Я рассказал ему, как Маркел приходил ко мне. Руденко слушал и все более хмурился.
— Это тот, о ком ты мне еще в позапрошлом году рассказывал?
— Тот самый.
— Видать, боится он тебя. Опасается, не известно ли тебе о нем что-нибудь более важное? А в точности не знает. Нет, ты гляди, какая закономерность! Только мы начинаем новое трудное дело, непременно около него Маркелы появятся! И вьются, и ловчат...
— И пакостят, конечно.
— Ну, а как ты думал? Нет ничего опаснее поверить, что твой противник сложил оружие и отказался от сопротивления.
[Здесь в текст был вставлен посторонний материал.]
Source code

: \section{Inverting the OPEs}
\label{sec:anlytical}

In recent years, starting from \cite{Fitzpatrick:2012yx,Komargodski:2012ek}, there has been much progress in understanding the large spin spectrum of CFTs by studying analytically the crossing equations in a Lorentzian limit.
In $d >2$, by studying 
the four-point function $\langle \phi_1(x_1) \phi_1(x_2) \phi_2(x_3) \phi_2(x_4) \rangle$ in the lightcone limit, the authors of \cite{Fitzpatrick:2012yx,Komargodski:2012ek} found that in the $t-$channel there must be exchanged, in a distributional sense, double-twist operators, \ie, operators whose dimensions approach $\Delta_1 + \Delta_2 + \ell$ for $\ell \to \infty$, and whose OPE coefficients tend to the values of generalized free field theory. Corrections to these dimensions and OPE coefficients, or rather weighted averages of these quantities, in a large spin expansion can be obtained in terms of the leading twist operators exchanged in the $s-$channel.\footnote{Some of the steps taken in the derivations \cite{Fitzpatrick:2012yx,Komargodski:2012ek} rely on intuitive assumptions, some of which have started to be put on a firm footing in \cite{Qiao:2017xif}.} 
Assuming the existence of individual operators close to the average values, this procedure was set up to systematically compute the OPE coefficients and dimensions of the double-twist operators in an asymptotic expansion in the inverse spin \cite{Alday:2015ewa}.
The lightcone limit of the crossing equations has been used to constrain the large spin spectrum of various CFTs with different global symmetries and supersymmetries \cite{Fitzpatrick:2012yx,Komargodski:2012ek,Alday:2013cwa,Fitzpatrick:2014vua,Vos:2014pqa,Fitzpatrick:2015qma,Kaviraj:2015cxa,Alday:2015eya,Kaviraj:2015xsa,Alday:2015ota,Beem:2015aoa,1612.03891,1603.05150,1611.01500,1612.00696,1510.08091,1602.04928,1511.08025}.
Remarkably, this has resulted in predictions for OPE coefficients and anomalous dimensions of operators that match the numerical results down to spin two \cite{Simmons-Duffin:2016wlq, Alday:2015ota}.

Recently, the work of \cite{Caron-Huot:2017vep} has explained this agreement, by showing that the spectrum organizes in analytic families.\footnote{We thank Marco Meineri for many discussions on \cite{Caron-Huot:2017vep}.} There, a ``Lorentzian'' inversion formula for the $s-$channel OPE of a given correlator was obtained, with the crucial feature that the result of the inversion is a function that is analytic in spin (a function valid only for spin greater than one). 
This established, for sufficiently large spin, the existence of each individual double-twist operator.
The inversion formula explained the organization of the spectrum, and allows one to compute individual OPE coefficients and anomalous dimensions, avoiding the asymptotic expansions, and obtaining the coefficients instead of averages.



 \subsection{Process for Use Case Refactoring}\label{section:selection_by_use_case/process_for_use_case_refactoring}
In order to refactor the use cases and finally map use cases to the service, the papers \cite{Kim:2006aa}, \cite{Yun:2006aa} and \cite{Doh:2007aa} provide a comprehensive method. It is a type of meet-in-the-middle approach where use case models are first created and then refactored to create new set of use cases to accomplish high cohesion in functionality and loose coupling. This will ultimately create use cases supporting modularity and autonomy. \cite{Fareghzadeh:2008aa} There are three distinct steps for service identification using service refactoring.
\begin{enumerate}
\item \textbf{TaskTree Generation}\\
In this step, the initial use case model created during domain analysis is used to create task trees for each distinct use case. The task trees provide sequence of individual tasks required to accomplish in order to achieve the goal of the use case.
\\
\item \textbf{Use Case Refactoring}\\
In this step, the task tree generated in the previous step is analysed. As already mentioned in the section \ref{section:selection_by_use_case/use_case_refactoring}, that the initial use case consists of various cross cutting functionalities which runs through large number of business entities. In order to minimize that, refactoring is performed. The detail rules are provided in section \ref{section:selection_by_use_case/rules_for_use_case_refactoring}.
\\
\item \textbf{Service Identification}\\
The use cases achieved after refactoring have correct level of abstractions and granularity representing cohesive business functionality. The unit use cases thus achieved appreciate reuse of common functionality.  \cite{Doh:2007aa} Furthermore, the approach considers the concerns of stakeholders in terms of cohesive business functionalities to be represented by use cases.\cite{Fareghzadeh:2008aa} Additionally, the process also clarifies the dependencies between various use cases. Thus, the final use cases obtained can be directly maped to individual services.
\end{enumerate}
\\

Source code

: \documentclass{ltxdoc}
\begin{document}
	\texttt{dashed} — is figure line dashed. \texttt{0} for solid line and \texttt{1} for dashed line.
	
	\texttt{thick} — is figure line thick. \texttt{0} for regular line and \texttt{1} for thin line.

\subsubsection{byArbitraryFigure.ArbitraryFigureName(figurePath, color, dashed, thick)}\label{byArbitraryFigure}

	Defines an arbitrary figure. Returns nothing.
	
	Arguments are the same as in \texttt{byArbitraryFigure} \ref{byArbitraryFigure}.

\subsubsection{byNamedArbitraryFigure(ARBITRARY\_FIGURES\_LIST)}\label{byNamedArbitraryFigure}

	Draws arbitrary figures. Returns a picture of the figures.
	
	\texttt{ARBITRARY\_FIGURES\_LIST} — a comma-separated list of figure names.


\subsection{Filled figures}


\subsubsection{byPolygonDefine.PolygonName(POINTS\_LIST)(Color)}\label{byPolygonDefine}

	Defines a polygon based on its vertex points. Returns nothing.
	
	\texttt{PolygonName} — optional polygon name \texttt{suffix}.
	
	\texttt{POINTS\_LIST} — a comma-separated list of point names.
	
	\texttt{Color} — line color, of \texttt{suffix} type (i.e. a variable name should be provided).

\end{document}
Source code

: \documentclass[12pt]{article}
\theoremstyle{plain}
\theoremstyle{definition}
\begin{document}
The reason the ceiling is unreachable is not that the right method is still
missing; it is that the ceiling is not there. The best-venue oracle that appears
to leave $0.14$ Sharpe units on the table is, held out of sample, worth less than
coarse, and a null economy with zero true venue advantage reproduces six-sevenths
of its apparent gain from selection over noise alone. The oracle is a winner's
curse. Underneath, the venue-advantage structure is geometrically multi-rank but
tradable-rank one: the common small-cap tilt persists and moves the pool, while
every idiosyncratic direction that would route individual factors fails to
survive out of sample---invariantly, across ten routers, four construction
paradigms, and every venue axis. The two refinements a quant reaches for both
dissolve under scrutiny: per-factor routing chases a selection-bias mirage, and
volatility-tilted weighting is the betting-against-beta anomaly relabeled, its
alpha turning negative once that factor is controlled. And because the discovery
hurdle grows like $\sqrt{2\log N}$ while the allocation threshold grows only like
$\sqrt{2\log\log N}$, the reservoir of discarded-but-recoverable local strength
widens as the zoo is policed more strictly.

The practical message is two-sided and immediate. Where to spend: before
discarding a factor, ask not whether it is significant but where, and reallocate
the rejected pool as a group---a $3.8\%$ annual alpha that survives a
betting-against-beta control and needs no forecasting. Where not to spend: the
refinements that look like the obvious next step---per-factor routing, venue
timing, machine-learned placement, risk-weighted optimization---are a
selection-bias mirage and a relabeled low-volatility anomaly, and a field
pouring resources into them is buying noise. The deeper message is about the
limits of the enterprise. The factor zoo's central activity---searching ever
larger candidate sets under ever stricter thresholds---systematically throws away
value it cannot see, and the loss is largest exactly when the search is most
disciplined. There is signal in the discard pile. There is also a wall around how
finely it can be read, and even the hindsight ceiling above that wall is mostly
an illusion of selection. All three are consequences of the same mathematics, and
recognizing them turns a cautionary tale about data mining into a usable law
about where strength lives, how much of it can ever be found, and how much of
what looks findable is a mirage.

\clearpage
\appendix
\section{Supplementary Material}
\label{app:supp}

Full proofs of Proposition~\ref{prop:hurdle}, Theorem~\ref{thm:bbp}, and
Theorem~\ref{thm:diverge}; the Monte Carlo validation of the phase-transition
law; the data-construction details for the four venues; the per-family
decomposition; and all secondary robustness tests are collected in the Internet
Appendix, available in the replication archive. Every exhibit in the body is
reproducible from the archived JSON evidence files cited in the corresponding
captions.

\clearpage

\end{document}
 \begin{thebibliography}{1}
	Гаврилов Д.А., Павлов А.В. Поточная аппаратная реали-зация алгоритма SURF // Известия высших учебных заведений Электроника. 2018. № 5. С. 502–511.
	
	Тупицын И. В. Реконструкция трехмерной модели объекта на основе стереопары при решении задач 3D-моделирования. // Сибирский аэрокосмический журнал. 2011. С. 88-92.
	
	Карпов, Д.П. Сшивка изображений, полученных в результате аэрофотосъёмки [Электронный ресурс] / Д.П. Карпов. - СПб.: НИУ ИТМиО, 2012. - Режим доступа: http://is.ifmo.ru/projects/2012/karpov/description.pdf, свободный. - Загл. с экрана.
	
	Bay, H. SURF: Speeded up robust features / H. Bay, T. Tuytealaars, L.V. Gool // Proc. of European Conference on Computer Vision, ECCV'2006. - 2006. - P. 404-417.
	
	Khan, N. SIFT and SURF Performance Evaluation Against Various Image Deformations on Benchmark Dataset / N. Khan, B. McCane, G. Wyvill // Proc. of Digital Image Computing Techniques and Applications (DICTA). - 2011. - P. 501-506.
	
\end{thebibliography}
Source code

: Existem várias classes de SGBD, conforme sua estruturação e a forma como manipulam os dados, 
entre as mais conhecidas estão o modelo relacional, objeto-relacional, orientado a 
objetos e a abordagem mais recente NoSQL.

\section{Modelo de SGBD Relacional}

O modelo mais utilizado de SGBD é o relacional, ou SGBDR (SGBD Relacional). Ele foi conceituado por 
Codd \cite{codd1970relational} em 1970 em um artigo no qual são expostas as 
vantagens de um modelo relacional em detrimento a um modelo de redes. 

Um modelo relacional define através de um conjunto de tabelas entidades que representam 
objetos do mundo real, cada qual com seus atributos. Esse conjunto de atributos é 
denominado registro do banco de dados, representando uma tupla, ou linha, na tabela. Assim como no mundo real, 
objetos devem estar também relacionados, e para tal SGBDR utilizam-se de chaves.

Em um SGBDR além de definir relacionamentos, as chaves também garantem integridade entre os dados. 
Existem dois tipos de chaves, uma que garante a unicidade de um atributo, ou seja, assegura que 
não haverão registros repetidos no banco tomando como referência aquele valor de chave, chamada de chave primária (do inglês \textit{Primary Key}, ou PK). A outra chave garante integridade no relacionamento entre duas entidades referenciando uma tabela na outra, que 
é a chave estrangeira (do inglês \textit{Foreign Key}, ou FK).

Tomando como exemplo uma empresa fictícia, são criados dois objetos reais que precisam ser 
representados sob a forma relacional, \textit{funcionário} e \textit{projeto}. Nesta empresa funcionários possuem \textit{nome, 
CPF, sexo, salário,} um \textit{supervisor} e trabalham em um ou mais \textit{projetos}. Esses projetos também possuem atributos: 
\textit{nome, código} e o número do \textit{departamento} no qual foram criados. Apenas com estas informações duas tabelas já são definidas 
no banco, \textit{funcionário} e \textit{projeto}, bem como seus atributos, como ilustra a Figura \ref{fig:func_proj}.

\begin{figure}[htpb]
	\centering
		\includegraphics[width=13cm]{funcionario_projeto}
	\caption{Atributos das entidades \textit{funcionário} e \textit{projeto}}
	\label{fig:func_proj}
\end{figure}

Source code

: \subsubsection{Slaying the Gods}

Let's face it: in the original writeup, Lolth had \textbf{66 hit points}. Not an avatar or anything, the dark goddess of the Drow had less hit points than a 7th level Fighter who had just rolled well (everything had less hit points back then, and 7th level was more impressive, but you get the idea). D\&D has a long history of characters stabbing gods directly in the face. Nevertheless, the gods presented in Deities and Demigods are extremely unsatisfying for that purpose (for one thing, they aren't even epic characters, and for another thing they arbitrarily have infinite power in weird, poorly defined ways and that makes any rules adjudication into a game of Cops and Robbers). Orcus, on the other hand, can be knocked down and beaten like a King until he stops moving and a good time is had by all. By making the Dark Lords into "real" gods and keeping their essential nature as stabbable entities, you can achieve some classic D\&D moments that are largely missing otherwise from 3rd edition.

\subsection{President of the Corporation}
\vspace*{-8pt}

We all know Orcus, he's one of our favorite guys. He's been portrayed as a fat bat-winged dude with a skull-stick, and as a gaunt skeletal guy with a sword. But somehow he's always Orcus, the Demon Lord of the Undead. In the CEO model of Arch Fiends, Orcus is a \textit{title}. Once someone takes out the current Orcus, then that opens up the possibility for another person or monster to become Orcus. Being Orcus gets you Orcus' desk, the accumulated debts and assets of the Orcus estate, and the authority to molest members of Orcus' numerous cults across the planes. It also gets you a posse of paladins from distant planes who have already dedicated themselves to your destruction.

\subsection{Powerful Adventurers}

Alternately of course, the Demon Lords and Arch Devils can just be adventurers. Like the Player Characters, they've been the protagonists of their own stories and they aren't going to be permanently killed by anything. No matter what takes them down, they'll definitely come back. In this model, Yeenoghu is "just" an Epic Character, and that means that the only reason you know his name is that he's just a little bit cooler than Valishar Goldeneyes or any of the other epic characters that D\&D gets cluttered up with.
Руденко весь этот разговор затеял неспроста. Что-то у него накипело, какую-то точку зрения он хочет проверить.
А он продолжал:
— Я недавно у одного пропагандиста прочел. За точность цитаты не ручаюсь, но смысл таков: различие, говорит он, между вещественными и умственными ядами в том, что большинство ядов вещественных противны на вкус. Яды же умственные, к несчастью, часто внешне привлекательны.
— И имя этому пропагандисту — граф Лев Николаевич Толстой,— сказал я.
Руденко рассмеялся.
Тем временем мы миновали последние дома заснеженной улицы. Впереди начинался пологий склон сопки, к нему уже была пробита узенькая тропинка в снегу,— среди низкорослого щетинистого кустарника. На этом склоне, навёриое, летом хорошо: полно цветов и земляники. И, поди, птахи гнездятся.
— Как, хватит пороха подняться? — спросил Руденко.
— Попробую. Если, конечно, не будешь лететь, как экспресс.
— Был экспресс. Весь выдохся.
На полпути к вершине мы остановились: и ему, и мне не хватило дыхания.
— Пожалуй, достаточно,— сказал Руденко, утирая лоб.— Выше — в следующий раз. Ну-ка, глянем отсюда, какой он получается, наш поселочек?
Поселок лежал внизу разбросанно. Сереге утром зря почудился ветер: никакого ветра не было, и в воздухе над поселком стояли вертикальные, почти неподвижные столбы сизого дыма.
Сверкал снег. В затоне, там, где снег не успел лечь как следует, проблескивал обнаженный лед. Линия дороги была скрадена снежной белизною,— казалось, все пространство от основания сопки до леса па горизонте — сплошная нетронутая равнина.